Da empolgação inicial, nasceu o argumento, mais tarde apresentado ao produtor Rodrigo Teixeira. Ele gostou e deu o sinal verde pras gravações: “faz que vou bancar”.

Escrever é algo que a cineasta afirma praticar todo santo dia. Tanto que ela prefere se definir uma escritora/diretora. Compreensível, pois não só filma, mas também cria roteiros pros seus trabalhos, pros trampos de outros e sob encomenda. Já produziu textos pra programas como “Sob Nova Direção”, da Globo, e “Me Chama de Bruna”, da Fox. Colaborou ainda com Marco Dutra em seu filme “Quando Eu era Vivo” e com Walter Salles, pra seu média-metragem “A Terra Treme”, um drama sobre a passagem do tempo e estrelado por Maeve Jinkings, que se passa em Mariana (MG) em meio à tragédia ocorrida em 2015 pelo rompimento da barragem de Fundão, administrada pela mineradora Samarco.

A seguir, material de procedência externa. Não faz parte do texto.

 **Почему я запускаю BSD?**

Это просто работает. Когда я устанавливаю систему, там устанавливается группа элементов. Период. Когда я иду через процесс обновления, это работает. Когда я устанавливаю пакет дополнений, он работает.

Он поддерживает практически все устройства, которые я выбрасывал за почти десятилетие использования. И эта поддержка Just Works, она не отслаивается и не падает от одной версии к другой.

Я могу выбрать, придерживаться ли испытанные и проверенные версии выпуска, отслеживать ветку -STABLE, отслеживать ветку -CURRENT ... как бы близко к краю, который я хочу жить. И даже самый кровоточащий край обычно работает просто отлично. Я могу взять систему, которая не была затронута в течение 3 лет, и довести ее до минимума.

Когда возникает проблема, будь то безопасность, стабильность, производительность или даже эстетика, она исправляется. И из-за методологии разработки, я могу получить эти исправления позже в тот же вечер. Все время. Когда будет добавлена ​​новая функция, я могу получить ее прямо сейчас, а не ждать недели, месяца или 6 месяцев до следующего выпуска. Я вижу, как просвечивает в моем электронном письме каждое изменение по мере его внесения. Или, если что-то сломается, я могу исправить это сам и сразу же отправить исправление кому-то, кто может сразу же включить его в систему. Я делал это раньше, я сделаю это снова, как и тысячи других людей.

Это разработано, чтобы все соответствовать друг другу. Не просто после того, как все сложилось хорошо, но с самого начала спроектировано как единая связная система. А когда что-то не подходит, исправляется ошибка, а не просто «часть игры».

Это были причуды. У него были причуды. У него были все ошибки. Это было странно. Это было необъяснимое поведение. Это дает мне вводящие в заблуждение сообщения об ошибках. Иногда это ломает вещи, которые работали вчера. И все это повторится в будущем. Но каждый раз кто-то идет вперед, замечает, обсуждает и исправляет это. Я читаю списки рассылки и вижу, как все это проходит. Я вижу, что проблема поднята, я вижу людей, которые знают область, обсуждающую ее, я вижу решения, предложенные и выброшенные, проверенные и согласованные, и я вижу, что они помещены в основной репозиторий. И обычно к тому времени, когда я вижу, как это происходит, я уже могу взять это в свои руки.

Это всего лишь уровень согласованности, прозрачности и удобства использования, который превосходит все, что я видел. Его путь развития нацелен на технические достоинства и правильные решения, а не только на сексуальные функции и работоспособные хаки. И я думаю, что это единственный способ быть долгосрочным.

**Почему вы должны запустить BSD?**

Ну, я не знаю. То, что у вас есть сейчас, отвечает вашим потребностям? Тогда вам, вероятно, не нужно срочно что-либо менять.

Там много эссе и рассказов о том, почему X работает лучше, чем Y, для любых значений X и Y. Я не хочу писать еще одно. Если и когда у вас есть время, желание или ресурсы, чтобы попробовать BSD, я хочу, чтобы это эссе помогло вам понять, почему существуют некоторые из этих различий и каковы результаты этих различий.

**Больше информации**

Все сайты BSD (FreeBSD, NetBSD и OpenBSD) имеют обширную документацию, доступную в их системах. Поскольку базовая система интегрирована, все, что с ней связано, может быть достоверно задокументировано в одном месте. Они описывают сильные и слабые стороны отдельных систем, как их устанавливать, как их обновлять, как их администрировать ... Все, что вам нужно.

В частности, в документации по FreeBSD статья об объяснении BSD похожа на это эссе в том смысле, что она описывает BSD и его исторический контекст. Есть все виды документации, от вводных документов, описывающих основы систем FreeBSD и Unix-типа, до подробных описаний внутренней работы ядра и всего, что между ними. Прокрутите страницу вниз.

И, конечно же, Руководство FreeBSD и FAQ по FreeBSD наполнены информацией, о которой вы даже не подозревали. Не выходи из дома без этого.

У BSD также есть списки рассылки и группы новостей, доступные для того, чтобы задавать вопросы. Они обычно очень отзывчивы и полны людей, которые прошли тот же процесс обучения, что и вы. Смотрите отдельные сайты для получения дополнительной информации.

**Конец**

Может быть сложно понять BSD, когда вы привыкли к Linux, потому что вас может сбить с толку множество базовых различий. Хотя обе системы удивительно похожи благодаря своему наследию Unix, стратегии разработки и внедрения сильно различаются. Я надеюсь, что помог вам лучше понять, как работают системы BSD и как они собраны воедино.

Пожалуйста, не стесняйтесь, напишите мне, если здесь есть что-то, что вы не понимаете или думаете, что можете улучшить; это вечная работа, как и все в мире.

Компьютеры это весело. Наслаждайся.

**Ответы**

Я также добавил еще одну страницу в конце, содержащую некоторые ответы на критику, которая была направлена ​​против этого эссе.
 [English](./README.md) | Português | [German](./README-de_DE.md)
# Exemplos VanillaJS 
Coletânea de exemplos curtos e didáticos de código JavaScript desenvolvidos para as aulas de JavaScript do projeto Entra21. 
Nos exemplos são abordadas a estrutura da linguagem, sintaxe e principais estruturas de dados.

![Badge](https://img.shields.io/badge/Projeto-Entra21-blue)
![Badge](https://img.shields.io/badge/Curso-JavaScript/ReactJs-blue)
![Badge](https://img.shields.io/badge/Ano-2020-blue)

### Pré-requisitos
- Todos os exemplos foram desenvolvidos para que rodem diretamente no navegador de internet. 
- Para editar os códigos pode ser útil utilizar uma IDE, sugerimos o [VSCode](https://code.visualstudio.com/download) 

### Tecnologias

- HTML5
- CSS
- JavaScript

Se o projeto do diretor de “Central do Brasil” é político, Gabriela diz que “O Animal Cordial” joga no mesmo time. “É impossível me excluir da experiência social de ser uma brasileira, uma mulher, uma nordestina, de classe média. É um negócio que, se você exclui, faz narrativa de tubo de ensaio que não me interessa. Como minha organização parte do narrativo e do emocional, o humano é a primeira camada que você acessa ao assistir ao filme. E o humano nada mais é do que o contraditório. Tudo que tá ali são contradições que a gente tem. Aqui, a diferença de classe gera atrito. A diferença de cor, de regionalidade. O Djair [papel de Irandhir Santos], por exemplo, é um cozinheiro nordestino num restaurante paulistano, branco. Ele é a grande estrela, mas tá lá calado, silenciado, tendo as ideias usurpadas. Então, tem uma tensão regional ali que acho que hoje nem é tão mais pauta, mas quem é nordestino sente.”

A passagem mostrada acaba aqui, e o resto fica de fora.